### TASK DIRECTIONS
Repeat every record below exactly, but leave out any pictures.

### DATA FOR PROCESSING
== Segment start ==

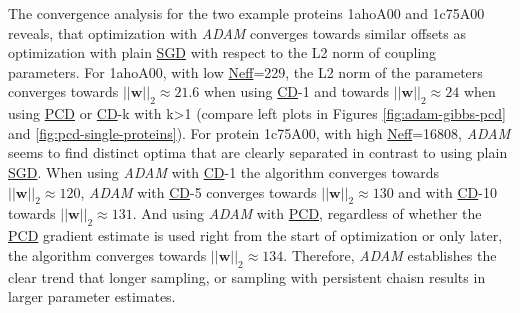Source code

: \documentclass[11pt,a4paper,twoside]{book}
\newcommand{\w}{\mathbf{w}}
\theoremstyle{definition}
\theoremstyle{definition}
\theoremstyle{remark}
\begin{document}
The convergence analysis for the two example proteins 1ahoA00 and
1c75A00 reveals, that optimization with \emph{ADAM} converges towards
similar offsets as optimization with plain
\protect\hyperlink{abbrev}{SGD} with respect to the L2 norm of coupling
parameters. For 1ahoA00, with low \protect\hyperlink{abbrev}{Neff}=229,
the L2 norm of the parameters converges towards
\(||\w||_2 \approx 21.6\) when using \protect\hyperlink{abbrev}{CD}-1
and towards \(||\w||_2 \approx 24\) when using
\protect\hyperlink{abbrev}{PCD} or \protect\hyperlink{abbrev}{CD}-k with
k\textgreater{}1 (compare left plots in Figures \ref{fig:adam-gibbs-pcd}
and \ref{fig:pcd-single-proteins}). For protein 1c75A00, with high
\protect\hyperlink{abbrev}{Neff}=16808, \emph{ADAM} seems to find
distinct optima that are clearly separated in contrast to using plain
\protect\hyperlink{abrev}{SGD}. When using \emph{ADAM} with
\protect\hyperlink{abbrev}{CD}-1 the algorithm converges towards
\(||\w||_2 \approx 120\), \emph{ADAM} with
\protect\hyperlink{abbrev}{CD}-5 converges towards
\(||\w||_2 \approx 130\) and with \protect\hyperlink{abbrev}{CD}-10
towards \(||\w||_2 \approx 131\). And using \emph{ADAM} with
\protect\hyperlink{abrrev}{PCD}, regardless of whether the
\protect\hyperlink{abrrev}{PCD} gradient estimate is used right from the
start of optimization or only later, the algorithm converges towards
\(||\w||_2 \approx 134\). Therefore, \emph{ADAM} establishes the clear
trend that longer sampling, or sampling with persistent chaisn results
in larger parameter estimates.
\end{document}
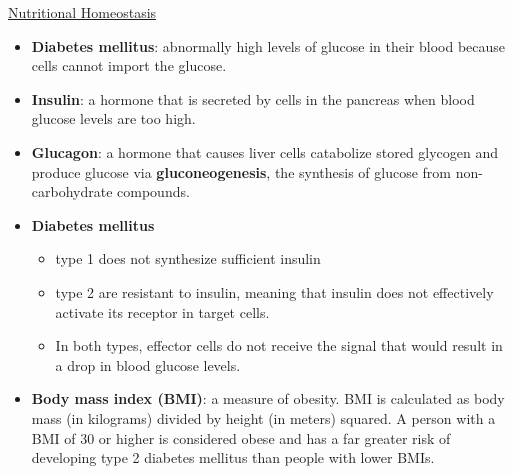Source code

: \documentclass[12pt,letterpaper]{article}
\begin{document}
\hypertarget{41.4}{}
\begin{secbox}{\hyperlink{41}{Nutritional Homeostasis}}{
    \begin{itemize}
        \item \textbf{Diabetes mellitus}: abnormally high levels of glucose in their blood because cells cannot import the glucose. 
        \item \textbf{Insulin}: a hormone that is secreted by cells in the pancreas when blood glucose levels are too high.
        \item \textbf{Glucagon}: a hormone that causes liver cells catabolize stored glycogen and produce glucose via \textbf{gluconeogenesis}, the synthesis of glucose from non-carbohydrate compounds.
        \item \textbf{Diabetes mellitus}
            \begin{itemize} 
                \item type 1 does not synthesize sufficient insulin 
                \item type 2 are resistant to insulin, meaning that insulin does not effectively activate its receptor in target cells. 
                \item In both types, effector cells do not receive the signal that would result in a drop in blood glucose levels.
            \end{itemize}
        \item \textbf{Body mass index (BMI)}: a measure of obesity. BMI is calculated as body mass (in kilograms) divided by height (in meters) squared. A person with a BMI of 30 or higher is considered obese and has a far greater risk of developing type 2 diabetes mellitus than people with lower BMIs.
    \end{itemize}


}
\end{secbox}
\end{document}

== Segment end ==

### EXPECTED ANSWER
Source code

: \documentclass[11pt,a4paper,twoside]{book}
\newcommand{\w}{\mathbf{w}}
\theoremstyle{definition}
\theoremstyle{definition}
\theoremstyle{remark}
\begin{document}
The convergence analysis for the two example proteins 1ahoA00 and
1c75A00 reveals, that optimization with \emph{ADAM} converges towards
similar offsets as optimization with plain
\protect\hyperlink{abbrev}{SGD} with respect to the L2 norm of coupling
parameters. For 1ahoA00, with low \protect\hyperlink{abbrev}{Neff}=229,
the L2 norm of the parameters converges towards
\(||\w||_2 \approx 21.6\) when using \protect\hyperlink{abbrev}{CD}-1
and towards \(||\w||_2 \approx 24\) when using
\protect\hyperlink{abbrev}{PCD} or \protect\hyperlink{abbrev}{CD}-k with
k\textgreater{}1 (compare left plots in Figures \ref{fig:adam-gibbs-pcd}
and \ref{fig:pcd-single-proteins}). For protein 1c75A00, with high
\protect\hyperlink{abbrev}{Neff}=16808, \emph{ADAM} seems to find
distinct optima that are clearly separated in contrast to using plain
\protect\hyperlink{abrev}{SGD}. When using \emph{ADAM} with
\protect\hyperlink{abbrev}{CD}-1 the algorithm converges towards
\(||\w||_2 \approx 120\), \emph{ADAM} with
\protect\hyperlink{abbrev}{CD}-5 converges towards
\(||\w||_2 \approx 130\) and with \protect\hyperlink{abbrev}{CD}-10
towards \(||\w||_2 \approx 131\). And using \emph{ADAM} with
\protect\hyperlink{abrrev}{PCD}, regardless of whether the
\protect\hyperlink{abrrev}{PCD} gradient estimate is used right from the
start of optimization or only later, the algorithm converges towards
\(||\w||_2 \approx 134\). Therefore, \emph{ADAM} establishes the clear
trend that longer sampling, or sampling with persistent chaisn results
in larger parameter estimates.
\end{document}
Source code

: \documentclass[12pt,letterpaper]{article}
\begin{document}
\hypertarget{41.4}{}
\begin{secbox}{\hyperlink{41}{Nutritional Homeostasis}}{
    \begin{itemize}
        \item \textbf{Diabetes mellitus}: abnormally high levels of glucose in their blood because cells cannot import the glucose. 
        \item \textbf{Insulin}: a hormone that is secreted by cells in the pancreas when blood glucose levels are too high.
        \item \textbf{Glucagon}: a hormone that causes liver cells catabolize stored glycogen and produce glucose via \textbf{gluconeogenesis}, the synthesis of glucose from non-carbohydrate compounds.
        \item \textbf{Diabetes mellitus}
            \begin{itemize} 
                \item type 1 does not synthesize sufficient insulin 
                \item type 2 are resistant to insulin, meaning that insulin does not effectively activate its receptor in target cells. 
                \item In both types, effector cells do not receive the signal that would result in a drop in blood glucose levels.
            \end{itemize}
        \item \textbf{Body mass index (BMI)}: a measure of obesity. BMI is calculated as body mass (in kilograms) divided by height (in meters) squared. A person with a BMI of 30 or higher is considered obese and has a far greater risk of developing type 2 diabetes mellitus than people with lower BMIs.
    \end{itemize}


}
\end{secbox}
\end{document}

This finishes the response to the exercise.